Search code examples
csvhelper

CsvHelper - Perform logic while reading records


I'd like to apply logic while reading a file, such as cleaning a string of special characters, or determining the difference between two dates if a field is blank.

I've tried this in my map:

public InboundPlacementMap()
    {
        AutoMap();
        Map(m => m.HomePhone).ConvertUsing(
            rec =>
            {
                return CleanPhoneNumber(rec.HomePhone);
            });

        Map(m => m.LengthOfStay).Name("Length of Stay").ConvertUsing(
            row =>
            {
                if (row.LengthOfStay > 0)
                    return (int)row.LengthOfStay;
                return (row.AdmitDate - row.DischargeDate+500).Days;
            });
    }

    private string CleanPhoneNumber(string phone)
    {
        //Do some logic to remove characters, etc.
        return phone;
    }

(In reality, CleanPhoneNumber sits in a different library which is used across projects.) But calling that had a smell to it which I didn't like, as well as it not seeming to work:

 Map(m => m.PatHomePhone).ConvertUsing(rec =>
    { return PamUtility.Utilities.CleanPhoneNumber(rec.PatHomePhone); });

In my method where I'm reading, I'm using GetRecords<>() to read everything at once.

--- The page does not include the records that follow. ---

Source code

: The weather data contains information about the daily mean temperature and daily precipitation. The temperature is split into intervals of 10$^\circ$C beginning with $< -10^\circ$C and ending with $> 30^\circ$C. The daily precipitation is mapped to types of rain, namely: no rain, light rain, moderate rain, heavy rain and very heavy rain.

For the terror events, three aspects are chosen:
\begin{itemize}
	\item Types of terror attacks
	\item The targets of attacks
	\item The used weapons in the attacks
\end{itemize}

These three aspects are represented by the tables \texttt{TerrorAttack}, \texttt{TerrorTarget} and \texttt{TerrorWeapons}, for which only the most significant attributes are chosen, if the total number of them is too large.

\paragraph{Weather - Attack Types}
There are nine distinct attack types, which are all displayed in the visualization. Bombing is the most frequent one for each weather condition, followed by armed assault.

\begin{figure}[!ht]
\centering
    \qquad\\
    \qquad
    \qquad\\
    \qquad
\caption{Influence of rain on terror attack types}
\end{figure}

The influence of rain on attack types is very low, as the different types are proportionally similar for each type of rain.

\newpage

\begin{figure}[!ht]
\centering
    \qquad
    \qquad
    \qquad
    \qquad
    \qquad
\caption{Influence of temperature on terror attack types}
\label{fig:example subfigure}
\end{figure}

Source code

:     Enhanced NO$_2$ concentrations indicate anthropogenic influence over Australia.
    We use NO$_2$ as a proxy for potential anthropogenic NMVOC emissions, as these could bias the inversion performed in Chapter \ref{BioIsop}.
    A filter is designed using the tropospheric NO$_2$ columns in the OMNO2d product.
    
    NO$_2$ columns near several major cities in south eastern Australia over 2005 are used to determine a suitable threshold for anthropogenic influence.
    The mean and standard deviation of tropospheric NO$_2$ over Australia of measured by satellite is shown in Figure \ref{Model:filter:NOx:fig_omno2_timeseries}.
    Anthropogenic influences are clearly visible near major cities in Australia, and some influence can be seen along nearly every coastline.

Am I better off reading the records one by one, and performing my logic as after I read each one? (That seems messy to me.)

            List<InboundPlacementFileRecord> allRecords = new List<InboundPlacementFileRecord>();
        using (TextReader textReader = File.OpenText(fileToRead))
        {
            var csv = new CsvReader(textReader);
            csv.Configuration.Delimiter = "|";
            csv.Configuration.IgnoreBlankLines = true;
            csv.Configuration.PrepareHeaderForMatch = 
                        header => header.Replace(" ", string.Empty);
            csv.Configuration.HeaderValidated= null;
            csv.Configuration.MissingFieldFound = null;
            csv.Configuration.RegisterClassMap<InboundPlacementMap>();
            allRecords = csv.GetRecords<InboundPlacementFileRecord>().ToList();
        }

EDIT: For reference, here is what the record-by-by record would look like, which if there is more logic to perform, would rapidly get ugly, hence my desire to put it in the mapping:

            while (csv.Read())
            {
                var record = csv.GetRecord<InboundPlacementFileRecord>();

                record.LengthOfStay=(record.LengthOfStay>0)? record.LengthOfStay : 
                    (int)(record.DischargeDate-record.AdmitDate).TotalDays;

                // ... other logic here ...

                allRecords.Add(record);
            }

(Using latest CsvHelper, 7.1.0 at the time of this question.)


Solution

  • It's really a matter of preference. Doing everything in a mapping is fine. Doing it inline is fine also. Another option instead of ConvertUsing is to create a custom type converter. You can use one of the built in ones as an example. https://github.com/JoshClose/CsvHelper/blob/master/src/CsvHelper/TypeConversion/BooleanConverter.cs

    GetRecords<T>() returns an IEnumerable<T> that will yield records. That means it will only pull one record on each iteration, so you don't have to worry about all the data being in memory. If you do something like ToList() or Count(), it will pull all the records into memory, so be careful.